On that same trip, he recalls flying with Bush over the territory of Israel in a helicopter. Also on board, an Israeli politician named Ariel Sharon.
“We wanted [Bush] to understand how important the topography was,” adds Brooks. Flying over Israel’s narrowest point, Bush commented, “We have driveways in Texas longer than that.”
Brooks says the bond formed between Bush and Sharon on that trip carried through to the relationship between the two today.
He further extrapolates his optimism to the broader Middle East, including developments in Iraq, Lebanon and elsewhere in the Muslim world. “Empowering people to chose their leaders in a part of the world where they’ve been oppressed, where women had no rights, is a good thing,” he says. “People want to be free and prosperous. That’s human nature. But nobody thinks it’s a straight-line trajectory.”
On domestic issues of concern to the Jewish community, Brooks generally supports the GOP party line. Regarding the growing influence of evangelical Christians, Brooks thinks Jews have bigger fish to fry.
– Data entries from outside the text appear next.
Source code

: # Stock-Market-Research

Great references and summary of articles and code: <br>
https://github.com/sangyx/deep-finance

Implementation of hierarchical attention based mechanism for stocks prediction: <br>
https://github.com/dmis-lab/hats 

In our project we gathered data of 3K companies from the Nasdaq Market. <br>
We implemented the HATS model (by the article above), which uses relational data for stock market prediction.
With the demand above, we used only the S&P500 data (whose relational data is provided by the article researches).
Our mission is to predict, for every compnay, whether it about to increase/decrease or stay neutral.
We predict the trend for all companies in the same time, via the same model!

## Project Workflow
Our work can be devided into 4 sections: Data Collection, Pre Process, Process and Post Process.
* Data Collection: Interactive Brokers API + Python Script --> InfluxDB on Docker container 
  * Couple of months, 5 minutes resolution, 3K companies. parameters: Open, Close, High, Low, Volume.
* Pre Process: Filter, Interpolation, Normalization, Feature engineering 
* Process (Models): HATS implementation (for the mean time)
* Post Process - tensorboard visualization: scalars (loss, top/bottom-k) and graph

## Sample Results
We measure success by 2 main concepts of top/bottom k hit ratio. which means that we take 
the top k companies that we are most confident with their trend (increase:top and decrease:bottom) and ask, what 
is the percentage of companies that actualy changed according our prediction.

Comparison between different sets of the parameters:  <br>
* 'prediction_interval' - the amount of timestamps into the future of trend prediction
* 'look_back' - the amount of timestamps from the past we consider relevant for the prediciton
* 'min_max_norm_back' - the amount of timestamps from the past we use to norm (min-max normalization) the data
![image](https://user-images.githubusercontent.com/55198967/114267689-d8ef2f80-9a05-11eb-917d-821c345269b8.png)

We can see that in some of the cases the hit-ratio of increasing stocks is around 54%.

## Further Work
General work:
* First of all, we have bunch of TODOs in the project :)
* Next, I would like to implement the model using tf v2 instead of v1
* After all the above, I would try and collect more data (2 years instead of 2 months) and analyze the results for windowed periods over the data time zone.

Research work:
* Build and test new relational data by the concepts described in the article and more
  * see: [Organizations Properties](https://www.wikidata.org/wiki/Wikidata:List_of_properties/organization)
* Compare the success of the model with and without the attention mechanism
“I’m much more worried about the anti-Israel, anti-Semitic, anti-Americanism of the progressive left on college campuses,” he says. “We do a disservice to ourselves by treating evangelicals, who are incredibly pro-Israel and philo-Semitic, at arm’s length. We need all the friends we can get.”
Brooks would not say definitively if he supports a constitutional amendment banning gay marriage, but he did note, “Bigotry and hatred of any group or individual is wrong. It’s important that the rights and the lives of [gay people] are protected, that they have equal access to housing, jobs, health care and be free from emotional or physical violence. They should have the right to live happily with their partners. However, I don’t support the codification of [gay] marriage. I’m for civil unions.”
A dapper man who sports suspenders, Brooks decries the shrillness in today’s political debate.
“From a discourse level, we can do better,” he says. “People feel strongly about issues, and the rhetoric is at times intemperate. It’s important to have a lot of passion about your beliefs, but it shouldn’t become personal.”
A native of Philadelphia, Brooks is a graduate of Brandeis University and also holds an MBA from Georgetown University. He says his career in the RJC permits him to blend his twin passions of Judaism and Republican politics.
It even allows him to mix in his third passion. “I’m a huge Frank Sinatra fan,” says the father of two school-age kids. “My office is very un-Washington with all this Sinatra memorabilia in my office. I’m a bit of an anachronism.”